**** SOURCE MATERIAL

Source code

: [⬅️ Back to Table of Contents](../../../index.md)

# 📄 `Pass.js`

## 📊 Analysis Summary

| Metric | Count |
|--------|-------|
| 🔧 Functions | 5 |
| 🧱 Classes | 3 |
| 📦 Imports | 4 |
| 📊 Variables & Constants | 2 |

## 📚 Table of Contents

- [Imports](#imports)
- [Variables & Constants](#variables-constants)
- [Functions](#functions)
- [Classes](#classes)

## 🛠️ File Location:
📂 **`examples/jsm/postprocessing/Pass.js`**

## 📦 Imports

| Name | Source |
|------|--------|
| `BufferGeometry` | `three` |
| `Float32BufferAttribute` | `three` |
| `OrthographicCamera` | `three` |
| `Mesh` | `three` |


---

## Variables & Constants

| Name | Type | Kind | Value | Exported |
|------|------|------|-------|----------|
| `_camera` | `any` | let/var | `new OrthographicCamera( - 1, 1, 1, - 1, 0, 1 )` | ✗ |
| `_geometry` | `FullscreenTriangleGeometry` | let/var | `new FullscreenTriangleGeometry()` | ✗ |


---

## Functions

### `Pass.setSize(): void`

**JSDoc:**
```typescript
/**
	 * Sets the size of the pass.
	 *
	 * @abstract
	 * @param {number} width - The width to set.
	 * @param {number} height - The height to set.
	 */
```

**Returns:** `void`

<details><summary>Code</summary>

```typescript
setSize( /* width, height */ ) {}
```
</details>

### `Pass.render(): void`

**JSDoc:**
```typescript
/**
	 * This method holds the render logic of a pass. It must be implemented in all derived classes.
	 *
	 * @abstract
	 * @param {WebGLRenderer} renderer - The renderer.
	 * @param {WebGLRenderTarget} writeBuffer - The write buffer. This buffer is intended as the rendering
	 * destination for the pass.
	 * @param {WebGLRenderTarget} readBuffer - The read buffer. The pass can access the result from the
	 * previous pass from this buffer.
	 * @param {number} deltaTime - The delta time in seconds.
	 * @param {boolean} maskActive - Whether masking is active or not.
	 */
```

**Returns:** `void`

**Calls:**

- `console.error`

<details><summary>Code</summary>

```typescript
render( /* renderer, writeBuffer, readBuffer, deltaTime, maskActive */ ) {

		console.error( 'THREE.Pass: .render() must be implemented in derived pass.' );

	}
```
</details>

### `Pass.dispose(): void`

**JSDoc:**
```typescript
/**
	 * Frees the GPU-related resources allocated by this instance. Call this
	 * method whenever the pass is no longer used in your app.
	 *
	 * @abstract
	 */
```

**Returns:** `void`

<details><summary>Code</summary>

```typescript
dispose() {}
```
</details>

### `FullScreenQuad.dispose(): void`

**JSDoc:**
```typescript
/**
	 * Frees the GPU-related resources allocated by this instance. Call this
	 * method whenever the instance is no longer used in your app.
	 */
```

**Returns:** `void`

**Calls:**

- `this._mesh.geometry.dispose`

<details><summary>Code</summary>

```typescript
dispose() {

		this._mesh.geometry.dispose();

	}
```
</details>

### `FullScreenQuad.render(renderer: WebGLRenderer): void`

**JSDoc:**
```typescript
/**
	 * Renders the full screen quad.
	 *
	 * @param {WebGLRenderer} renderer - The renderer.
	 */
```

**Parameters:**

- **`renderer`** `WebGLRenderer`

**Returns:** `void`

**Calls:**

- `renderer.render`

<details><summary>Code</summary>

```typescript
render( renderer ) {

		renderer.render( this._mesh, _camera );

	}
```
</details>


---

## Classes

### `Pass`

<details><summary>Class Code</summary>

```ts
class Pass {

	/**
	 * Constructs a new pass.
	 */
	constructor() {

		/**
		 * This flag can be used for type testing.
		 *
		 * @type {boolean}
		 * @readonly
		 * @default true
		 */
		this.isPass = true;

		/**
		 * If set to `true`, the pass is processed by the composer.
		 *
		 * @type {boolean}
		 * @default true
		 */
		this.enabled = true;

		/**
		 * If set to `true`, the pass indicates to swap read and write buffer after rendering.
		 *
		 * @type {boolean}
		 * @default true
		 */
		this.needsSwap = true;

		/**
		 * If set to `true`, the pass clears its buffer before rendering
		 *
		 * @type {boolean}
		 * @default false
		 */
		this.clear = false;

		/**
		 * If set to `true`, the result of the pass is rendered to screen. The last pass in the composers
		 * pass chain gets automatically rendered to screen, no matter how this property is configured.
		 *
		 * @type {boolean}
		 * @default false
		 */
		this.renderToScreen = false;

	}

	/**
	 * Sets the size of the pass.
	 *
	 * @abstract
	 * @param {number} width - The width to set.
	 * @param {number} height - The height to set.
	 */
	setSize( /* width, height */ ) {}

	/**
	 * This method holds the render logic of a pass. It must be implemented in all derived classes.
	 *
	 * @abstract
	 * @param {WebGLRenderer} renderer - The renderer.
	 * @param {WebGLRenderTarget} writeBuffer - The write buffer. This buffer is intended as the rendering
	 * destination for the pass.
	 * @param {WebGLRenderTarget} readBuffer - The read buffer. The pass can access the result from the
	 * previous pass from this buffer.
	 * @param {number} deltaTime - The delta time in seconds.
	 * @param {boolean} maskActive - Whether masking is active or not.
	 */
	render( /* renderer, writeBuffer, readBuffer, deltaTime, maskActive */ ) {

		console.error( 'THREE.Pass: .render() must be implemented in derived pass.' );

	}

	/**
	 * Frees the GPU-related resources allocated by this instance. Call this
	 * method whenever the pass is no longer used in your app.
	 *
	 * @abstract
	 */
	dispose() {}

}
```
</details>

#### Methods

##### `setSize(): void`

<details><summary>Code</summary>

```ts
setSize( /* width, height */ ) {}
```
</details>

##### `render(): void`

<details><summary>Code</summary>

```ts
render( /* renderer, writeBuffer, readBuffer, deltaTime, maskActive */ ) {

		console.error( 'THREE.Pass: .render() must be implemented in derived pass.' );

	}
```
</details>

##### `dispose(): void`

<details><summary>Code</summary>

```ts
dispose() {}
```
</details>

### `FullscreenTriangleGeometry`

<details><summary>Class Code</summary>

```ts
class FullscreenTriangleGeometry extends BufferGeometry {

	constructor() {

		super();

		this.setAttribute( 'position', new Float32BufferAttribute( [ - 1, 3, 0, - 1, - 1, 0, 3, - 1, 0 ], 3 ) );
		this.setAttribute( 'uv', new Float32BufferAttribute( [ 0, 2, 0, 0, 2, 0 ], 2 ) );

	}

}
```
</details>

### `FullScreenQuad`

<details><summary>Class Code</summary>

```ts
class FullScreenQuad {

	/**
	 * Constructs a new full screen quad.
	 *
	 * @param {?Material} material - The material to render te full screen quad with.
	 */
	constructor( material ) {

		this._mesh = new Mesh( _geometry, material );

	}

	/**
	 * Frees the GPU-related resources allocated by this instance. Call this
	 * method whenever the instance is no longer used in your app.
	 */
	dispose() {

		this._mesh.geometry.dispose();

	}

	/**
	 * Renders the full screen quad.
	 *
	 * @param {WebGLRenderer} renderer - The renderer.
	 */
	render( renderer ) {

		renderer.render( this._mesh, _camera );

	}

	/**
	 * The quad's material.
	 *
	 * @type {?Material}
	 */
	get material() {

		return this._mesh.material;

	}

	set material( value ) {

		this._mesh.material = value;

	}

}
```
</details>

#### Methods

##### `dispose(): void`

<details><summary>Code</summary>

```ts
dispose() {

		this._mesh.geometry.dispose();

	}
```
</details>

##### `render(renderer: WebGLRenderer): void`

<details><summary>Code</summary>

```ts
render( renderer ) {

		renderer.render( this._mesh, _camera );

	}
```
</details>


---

********

Type out the material above once more, exactly.

> EXERCISE RESULT:
Source code

: [⬅️ Back to Table of Contents](../../../index.md)

# 📄 `Pass.js`

## 📊 Analysis Summary

| Metric | Count |
|--------|-------|
| 🔧 Functions | 5 |
| 🧱 Classes | 3 |
| 📦 Imports | 4 |
| 📊 Variables & Constants | 2 |

## 📚 Table of Contents

- [Imports](#imports)
- [Variables & Constants](#variables-constants)
- [Functions](#functions)
- [Classes](#classes)

## 🛠️ File Location:
📂 **`examples/jsm/postprocessing/Pass.js`**

## 📦 Imports

| Name | Source |
|------|--------|
| `BufferGeometry` | `three` |
| `Float32BufferAttribute` | `three` |
| `OrthographicCamera` | `three` |
| `Mesh` | `three` |


---

## Variables & Constants

| Name | Type | Kind | Value | Exported |
|------|------|------|-------|----------|
| `_camera` | `any` | let/var | `new OrthographicCamera( - 1, 1, 1, - 1, 0, 1 )` | ✗ |
| `_geometry` | `FullscreenTriangleGeometry` | let/var | `new FullscreenTriangleGeometry()` | ✗ |


---

## Functions

### `Pass.setSize(): void`

**JSDoc:**
```typescript
/**
	 * Sets the size of the pass.
	 *
	 * @abstract
	 * @param {number} width - The width to set.
	 * @param {number} height - The height to set.
	 */
```

**Returns:** `void`

<details><summary>Code</summary>

```typescript
setSize( /* width, height */ ) {}
```
</details>

### `Pass.render(): void`

**JSDoc:**
```typescript
/**
	 * This method holds the render logic of a pass. It must be implemented in all derived classes.
	 *
	 * @abstract
	 * @param {WebGLRenderer} renderer - The renderer.
	 * @param {WebGLRenderTarget} writeBuffer - The write buffer. This buffer is intended as the rendering
	 * destination for the pass.
	 * @param {WebGLRenderTarget} readBuffer - The read buffer. The pass can access the result from the
	 * previous pass from this buffer.
	 * @param {number} deltaTime - The delta time in seconds.
	 * @param {boolean} maskActive - Whether masking is active or not.
	 */
```

**Returns:** `void`

**Calls:**

- `console.error`

<details><summary>Code</summary>

```typescript
render( /* renderer, writeBuffer, readBuffer, deltaTime, maskActive */ ) {

		console.error( 'THREE.Pass: .render() must be implemented in derived pass.' );

	}
```
</details>

### `Pass.dispose(): void`

**JSDoc:**
```typescript
/**
	 * Frees the GPU-related resources allocated by this instance. Call this
	 * method whenever the pass is no longer used in your app.
	 *
	 * @abstract
	 */
```

**Returns:** `void`

<details><summary>Code</summary>

```typescript
dispose() {}
```
</details>

### `FullScreenQuad.dispose(): void`

**JSDoc:**
```typescript
/**
	 * Frees the GPU-related resources allocated by this instance. Call this
	 * method whenever the instance is no longer used in your app.
	 */
```

**Returns:** `void`

**Calls:**

- `this._mesh.geometry.dispose`

<details><summary>Code</summary>

```typescript
dispose() {

		this._mesh.geometry.dispose();

	}
```
</details>

### `FullScreenQuad.render(renderer: WebGLRenderer): void`

**JSDoc:**
```typescript
/**
	 * Renders the full screen quad.
	 *
	 * @param {WebGLRenderer} renderer - The renderer.
	 */
```

**Parameters:**

- **`renderer`** `WebGLRenderer`

**Returns:** `void`

**Calls:**

- `renderer.render`

<details><summary>Code</summary>

```typescript
render( renderer ) {

		renderer.render( this._mesh, _camera );

	}
```
</details>


---

## Classes

### `Pass`

<details><summary>Class Code</summary>

```ts
class Pass {

	/**
	 * Constructs a new pass.
	 */
	constructor() {

		/**
		 * This flag can be used for type testing.
		 *
		 * @type {boolean}
		 * @readonly
		 * @default true
		 */
		this.isPass = true;

		/**
		 * If set to `true`, the pass is processed by the composer.
		 *
		 * @type {boolean}
		 * @default true
		 */
		this.enabled = true;

		/**
		 * If set to `true`, the pass indicates to swap read and write buffer after rendering.
		 *
		 * @type {boolean}
		 * @default true
		 */
		this.needsSwap = true;

		/**
		 * If set to `true`, the pass clears its buffer before rendering
		 *
		 * @type {boolean}
		 * @default false
		 */
		this.clear = false;

		/**
		 * If set to `true`, the result of the pass is rendered to screen. The last pass in the composers
		 * pass chain gets automatically rendered to screen, no matter how this property is configured.
		 *
		 * @type {boolean}
		 * @default false
		 */
		this.renderToScreen = false;

	}

	/**
	 * Sets the size of the pass.
	 *
	 * @abstract
	 * @param {number} width - The width to set.
	 * @param {number} height - The height to set.
	 */
	setSize( /* width, height */ ) {}

	/**
	 * This method holds the render logic of a pass. It must be implemented in all derived classes.
	 *
	 * @abstract
	 * @param {WebGLRenderer} renderer - The renderer.
	 * @param {WebGLRenderTarget} writeBuffer - The write buffer. This buffer is intended as the rendering
	 * destination for the pass.
	 * @param {WebGLRenderTarget} readBuffer - The read buffer. The pass can access the result from the
	 * previous pass from this buffer.
	 * @param {number} deltaTime - The delta time in seconds.
	 * @param {boolean} maskActive - Whether masking is active or not.
	 */
	render( /* renderer, writeBuffer, readBuffer, deltaTime, maskActive */ ) {

		console.error( 'THREE.Pass: .render() must be implemented in derived pass.' );

	}

	/**
	 * Frees the GPU-related resources allocated by this instance. Call this
	 * method whenever the pass is no longer used in your app.
	 *
	 * @abstract
	 */
	dispose() {}

}
```
</details>

#### Methods

##### `setSize(): void`

<details><summary>Code</summary>

```ts
setSize( /* width, height */ ) {}
```
</details>

##### `render(): void`

<details><summary>Code</summary>

```ts
render( /* renderer, writeBuffer, readBuffer, deltaTime, maskActive */ ) {

		console.error( 'THREE.Pass: .render() must be implemented in derived pass.' );

	}
```
</details>

##### `dispose(): void`

<details><summary>Code</summary>

```ts
dispose() {}
```
</details>

### `FullscreenTriangleGeometry`

<details><summary>Class Code</summary>

```ts
class FullscreenTriangleGeometry extends BufferGeometry {

	constructor() {

		super();

		this.setAttribute( 'position', new Float32BufferAttribute( [ - 1, 3, 0, - 1, - 1, 0, 3, - 1, 0 ], 3 ) );
		this.setAttribute( 'uv', new Float32BufferAttribute( [ 0, 2, 0, 0, 2, 0 ], 2 ) );

	}

}
```
</details>

### `FullScreenQuad`

<details><summary>Class Code</summary>

```ts
class FullScreenQuad {

	/**
	 * Constructs a new full screen quad.
	 *
	 * @param {?Material} material - The material to render te full screen quad with.
	 */
	constructor( material ) {

		this._mesh = new Mesh( _geometry, material );

	}

	/**
	 * Frees the GPU-related resources allocated by this instance. Call this
	 * method whenever the instance is no longer used in your app.
	 */
	dispose() {

		this._mesh.geometry.dispose();

	}

	/**
	 * Renders the full screen quad.
	 *
	 * @param {WebGLRenderer} renderer - The renderer.
	 */
	render( renderer ) {

		renderer.render( this._mesh, _camera );

	}

	/**
	 * The quad's material.
	 *
	 * @type {?Material}
	 */
	get material() {

		return this._mesh.material;

	}

	set material( value ) {

		this._mesh.material = value;

	}

}
```
</details>

#### Methods

##### `dispose(): void`

<details><summary>Code</summary>

```ts
dispose() {

		this._mesh.geometry.dispose();

	}
```
</details>

##### `render(renderer: WebGLRenderer): void`

<details><summary>Code</summary>

```ts
render( renderer ) {

		renderer.render( this._mesh, _camera );

	}
```
</details>


---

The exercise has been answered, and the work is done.